» What is needed
In the copy, include no images. Reproduce the entries exactly.

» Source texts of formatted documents

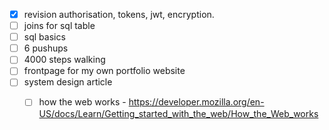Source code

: 
- [x] revision authorisation, tokens, jwt, encryption.
- [ ] joins for sql table 
- [ ] sql basics
- [ ] 6 pushups 
- [ ] 4000 steps walking 
- [ ] frontpage for my own portfolio website 
- [ ] system design article
	- [ ] how the web works - https://developer.mozilla.org/en-US/docs/Learn/Getting_started_with_the_web/How_the_Web_works

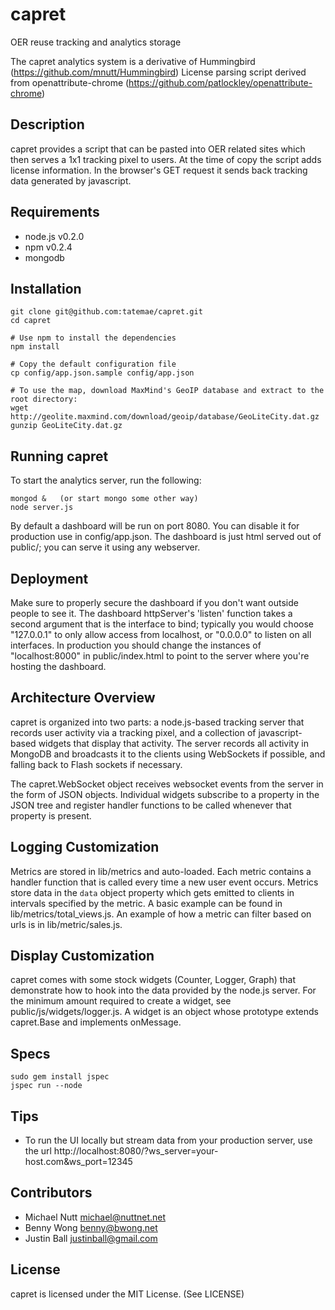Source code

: capret
===========

OER reuse tracking and analytics storage

The capret analytics system is a derivative of Hummingbird (https://github.com/mnutt/Hummingbird)
License parsing script derived from openattribute-chrome (https://github.com/patlockley/openattribute-chrome)

Description
---------------

capret provides a script that can be pasted into OER related sites which then serves a 1x1 tracking pixel to users. At the time of copy the script adds license information.
In the browser's GET request it sends back tracking data generated by javascript.


Requirements
-------------------

 * node.js v0.2.0
 * npm v0.2.4
 * mongodb


Installation
--------------

    git clone git@github.com:tatemae/capret.git
    cd capret

    # Use npm to install the dependencies
    npm install

    # Copy the default configuration file
    cp config/app.json.sample config/app.json

    # To use the map, download MaxMind's GeoIP database and extract to the root directory:
    wget http://geolite.maxmind.com/download/geoip/database/GeoLiteCity.dat.gz
    gunzip GeoLiteCity.dat.gz


Running capret
------------------------------

To start the analytics server, run the following:

    mongod &   (or start mongo some other way)
    node server.js

By default a dashboard will be run on port 8080.  You can disable it for production use in
config/app.json.  The dashboard is just html served out of public/; you can serve it using
any webserver.


Deployment
----------

Make sure to properly secure the dashboard if you don't want outside people to see it. The dashboard
httpServer's 'listen' function takes a second argument that is the interface to bind; typically you
would choose "127.0.0.1" to only allow access from localhost, or "0.0.0.0" to listen on all
interfaces.  In production you should change the instances of "localhost:8000" in public/index.html
to point to the server where you're hosting the dashboard.


Architecture Overview
---------------------

capret is organized into two parts: a node.js-based tracking server that records user
activity via a tracking pixel, and a collection of javascript-based widgets that display that
activity.  The server records all activity in MongoDB and broadcasts it to the clients using
WebSockets if possible, and falling back to Flash sockets if necessary.

The capret.WebSocket object receives websocket events from the server in the form of JSON
objects.  Individual widgets subscribe to a property in the JSON tree and register handler
functions to be called whenever that property is present.


Logging Customization
---------------------

Metrics are stored in lib/metrics and auto-loaded. Each metric contains a handler function that is
called every time a new user event occurs.  Metrics store data in the `data` object property which
gets emitted to clients in intervals specified by the metric. A basic example can be found in
lib/metrics/total_views.js. An example of how a metric can filter based on urls is in
lib/metric/sales.js.


Display Customization
---------------------

capret comes with some stock widgets (Counter, Logger, Graph) that demonstrate how to hook into
the data provided by the node.js server.  For the minimum amount required to create a widget, see
public/js/widgets/logger.js.  A widget is an object whose prototype extends capret.Base and
implements onMessage.


Specs
--------

    sudo gem install jspec
    jspec run --node


Tips
-----

 * To run the UI locally but stream data from your production server, use the url http://localhost:8080/?ws_server=your-host.com&ws_port=12345


Contributors
------------

 * Michael Nutt <michael@nuttnet.net>
 * Benny Wong <benny@bwong.net>
 * Justin Ball <justinball@gmail.com>


License
-------

capret is licensed under the MIT License. (See LICENSE)
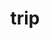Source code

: ---
category: 4-letters
denotation: null
name: trip
reference_link: https://www.etymonline.com/word/trip
root_language: null
root_name: null
title: trip
type: free
word_sums:
- respelling: trip
  sum: 'Trip + '
---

» Response for this exercise
Source code

: 
- [x] revision authorisation, tokens, jwt, encryption.
- [ ] joins for sql table 
- [ ] sql basics
- [ ] 6 pushups 
- [ ] 4000 steps walking 
- [ ] frontpage for my own portfolio website 
- [ ] system design article
	- [ ] how the web works - https://developer.mozilla.org/en-US/docs/Learn/Getting_started_with_the_web/How_the_Web_works

Source code

: capret
===========

OER reuse tracking and analytics storage

The capret analytics system is a derivative of Hummingbird (https://github.com/mnutt/Hummingbird)
License parsing script derived from openattribute-chrome (https://github.com/patlockley/openattribute-chrome)

Description
---------------

capret provides a script that can be pasted into OER related sites which then serves a 1x1 tracking pixel to users. At the time of copy the script adds license information.
In the browser's GET request it sends back tracking data generated by javascript.


Requirements
-------------------

 * node.js v0.2.0
 * npm v0.2.4
 * mongodb


Installation
--------------

    git clone git@github.com:tatemae/capret.git
    cd capret

    # Use npm to install the dependencies
    npm install

    # Copy the default configuration file
    cp config/app.json.sample config/app.json

    # To use the map, download MaxMind's GeoIP database and extract to the root directory:
    wget http://geolite.maxmind.com/download/geoip/database/GeoLiteCity.dat.gz
    gunzip GeoLiteCity.dat.gz


Running capret
------------------------------

To start the analytics server, run the following:

    mongod &   (or start mongo some other way)
    node server.js

By default a dashboard will be run on port 8080.  You can disable it for production use in
config/app.json.  The dashboard is just html served out of public/; you can serve it using
any webserver.


Deployment
----------

Make sure to properly secure the dashboard if you don't want outside people to see it. The dashboard
httpServer's 'listen' function takes a second argument that is the interface to bind; typically you
would choose "127.0.0.1" to only allow access from localhost, or "0.0.0.0" to listen on all
interfaces.  In production you should change the instances of "localhost:8000" in public/index.html
to point to the server where you're hosting the dashboard.


Architecture Overview
---------------------

capret is organized into two parts: a node.js-based tracking server that records user
activity via a tracking pixel, and a collection of javascript-based widgets that display that
activity.  The server records all activity in MongoDB and broadcasts it to the clients using
WebSockets if possible, and falling back to Flash sockets if necessary.

The capret.WebSocket object receives websocket events from the server in the form of JSON
objects.  Individual widgets subscribe to a property in the JSON tree and register handler
functions to be called whenever that property is present.


Logging Customization
---------------------

Metrics are stored in lib/metrics and auto-loaded. Each metric contains a handler function that is
called every time a new user event occurs.  Metrics store data in the `data` object property which
gets emitted to clients in intervals specified by the metric. A basic example can be found in
lib/metrics/total_views.js. An example of how a metric can filter based on urls is in
lib/metric/sales.js.


Display Customization
---------------------

capret comes with some stock widgets (Counter, Logger, Graph) that demonstrate how to hook into
the data provided by the node.js server.  For the minimum amount required to create a widget, see
public/js/widgets/logger.js.  A widget is an object whose prototype extends capret.Base and
implements onMessage.


Specs
--------

    sudo gem install jspec
    jspec run --node


Tips
-----

 * To run the UI locally but stream data from your production server, use the url http://localhost:8080/?ws_server=your-host.com&ws_port=12345


Contributors
------------

 * Michael Nutt <michael@nuttnet.net>
 * Benny Wong <benny@bwong.net>
 * Justin Ball <justinball@gmail.com>


License
-------

capret is licensed under the MIT License. (See LICENSE)
Source code

: ---
category: 4-letters
denotation: null
name: trip
reference_link: https://www.etymonline.com/word/trip
root_language: null
root_name: null
title: trip
type: free
word_sums:
- respelling: trip
  sum: 'Trip + '
---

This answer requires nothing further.